Under the Children Act 1989, it is KCC’s legal responsibility to care for under-18s who arrive in the county from abroad, seeking asylum.
Recent world events have led to a huge increase in the number coming through the Port of Dover and Eurotunnel.
The number of unaccompanied asylum-seeking children in our care has increased from 220 in March last year to 368 in March this year and 730 by today (September 4).
After an assessment of their physical and mental health, language ability and other issues, those under 16 go into foster care and 16-17-year-olds go either into foster homes or into supported accommodation.
Although we receive government funding to provide care for these children, we currently face a shortfall of £5.5 million in costs to care for them.
These children have often experienced traumatic journeys and have fled from extremely distressing situations.
A reception centre is a place where newly arrived young people are supported for a maximum period of six to eight weeks each; during this time their social care, education and health needs are assessed and care plans put in place.
They also receive orientation and independence skills, training and support.
KCC Cabinet Member for Specialist Children’s Services Peter Oakford said: “What we have here is children from all around Europe and Asia and different African nations.
“They all get on famously well. They’ve got a smile on their face. But when you find out about their stories, their journey here, you wonder how they have such a bright outlook on life.

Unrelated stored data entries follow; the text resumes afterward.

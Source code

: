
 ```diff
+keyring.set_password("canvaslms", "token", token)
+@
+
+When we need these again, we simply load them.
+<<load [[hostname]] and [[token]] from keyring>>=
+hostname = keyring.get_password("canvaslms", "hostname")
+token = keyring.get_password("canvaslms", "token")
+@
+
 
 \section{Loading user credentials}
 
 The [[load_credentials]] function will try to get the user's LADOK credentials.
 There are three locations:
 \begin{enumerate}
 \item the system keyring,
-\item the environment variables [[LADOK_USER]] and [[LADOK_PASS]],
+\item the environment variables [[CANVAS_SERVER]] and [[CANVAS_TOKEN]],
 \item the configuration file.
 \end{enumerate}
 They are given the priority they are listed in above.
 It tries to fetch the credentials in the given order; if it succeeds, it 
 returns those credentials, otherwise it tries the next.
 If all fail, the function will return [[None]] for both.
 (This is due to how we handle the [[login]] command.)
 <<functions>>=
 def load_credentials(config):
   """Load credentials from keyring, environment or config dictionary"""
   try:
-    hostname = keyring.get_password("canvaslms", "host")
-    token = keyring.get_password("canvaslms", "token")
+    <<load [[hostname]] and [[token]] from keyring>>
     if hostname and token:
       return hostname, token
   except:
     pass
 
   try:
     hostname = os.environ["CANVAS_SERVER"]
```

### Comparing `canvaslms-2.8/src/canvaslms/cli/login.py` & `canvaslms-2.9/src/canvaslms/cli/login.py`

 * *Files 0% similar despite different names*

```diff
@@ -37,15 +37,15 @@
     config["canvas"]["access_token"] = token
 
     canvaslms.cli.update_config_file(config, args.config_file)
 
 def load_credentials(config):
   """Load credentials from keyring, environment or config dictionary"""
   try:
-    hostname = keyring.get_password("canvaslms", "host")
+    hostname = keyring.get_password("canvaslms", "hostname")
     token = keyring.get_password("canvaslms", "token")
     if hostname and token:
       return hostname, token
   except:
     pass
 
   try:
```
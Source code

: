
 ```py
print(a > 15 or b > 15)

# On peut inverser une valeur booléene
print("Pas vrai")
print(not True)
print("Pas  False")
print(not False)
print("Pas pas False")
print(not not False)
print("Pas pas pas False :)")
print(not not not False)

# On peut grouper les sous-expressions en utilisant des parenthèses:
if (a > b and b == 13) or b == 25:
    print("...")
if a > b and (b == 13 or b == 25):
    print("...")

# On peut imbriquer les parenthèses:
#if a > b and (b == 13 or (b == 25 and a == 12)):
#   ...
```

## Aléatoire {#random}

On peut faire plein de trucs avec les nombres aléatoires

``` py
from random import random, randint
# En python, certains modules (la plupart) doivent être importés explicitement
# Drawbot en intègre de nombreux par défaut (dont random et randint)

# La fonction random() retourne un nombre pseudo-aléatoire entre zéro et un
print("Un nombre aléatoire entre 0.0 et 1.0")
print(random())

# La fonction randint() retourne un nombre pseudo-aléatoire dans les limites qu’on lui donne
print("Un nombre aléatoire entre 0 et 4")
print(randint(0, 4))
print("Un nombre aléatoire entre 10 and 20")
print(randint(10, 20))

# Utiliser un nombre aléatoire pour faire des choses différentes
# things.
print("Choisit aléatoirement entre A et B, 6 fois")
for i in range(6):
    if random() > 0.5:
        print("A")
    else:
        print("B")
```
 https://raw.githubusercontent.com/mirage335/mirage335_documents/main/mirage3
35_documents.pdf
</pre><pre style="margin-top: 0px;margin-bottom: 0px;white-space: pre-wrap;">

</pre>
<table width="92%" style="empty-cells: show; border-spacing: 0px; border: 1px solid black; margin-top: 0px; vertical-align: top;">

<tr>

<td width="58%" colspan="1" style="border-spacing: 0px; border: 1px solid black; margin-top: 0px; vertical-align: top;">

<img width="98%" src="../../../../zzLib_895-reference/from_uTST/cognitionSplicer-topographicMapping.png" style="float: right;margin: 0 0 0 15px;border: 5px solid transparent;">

“One thing is clear, they’ve left war-torn zones, they’ve left behind horrific experiences and they’re here to start a new life. They all want to get on in life and have professional careers.
“These are very bright young people with some amazing career aspirations and we’re putting them on their first step to achieving that and reach their aspirations.”
Cllr Oakford added: “We all hear the stories about asylum seekers coming into the country but the positive atmosphere and the team spirit on display here has to come down to the staff working with them.
“There are English classes here, they’re being taught to do their laundry and learning about the culture of Great Britain. They’re going through health assessments and everything they need to do to live here.
“They’re not here to cause trouble. These are young people who have run away in fear of their lives. I hope the local community will support these young people and see what a fantastic bunch they are.”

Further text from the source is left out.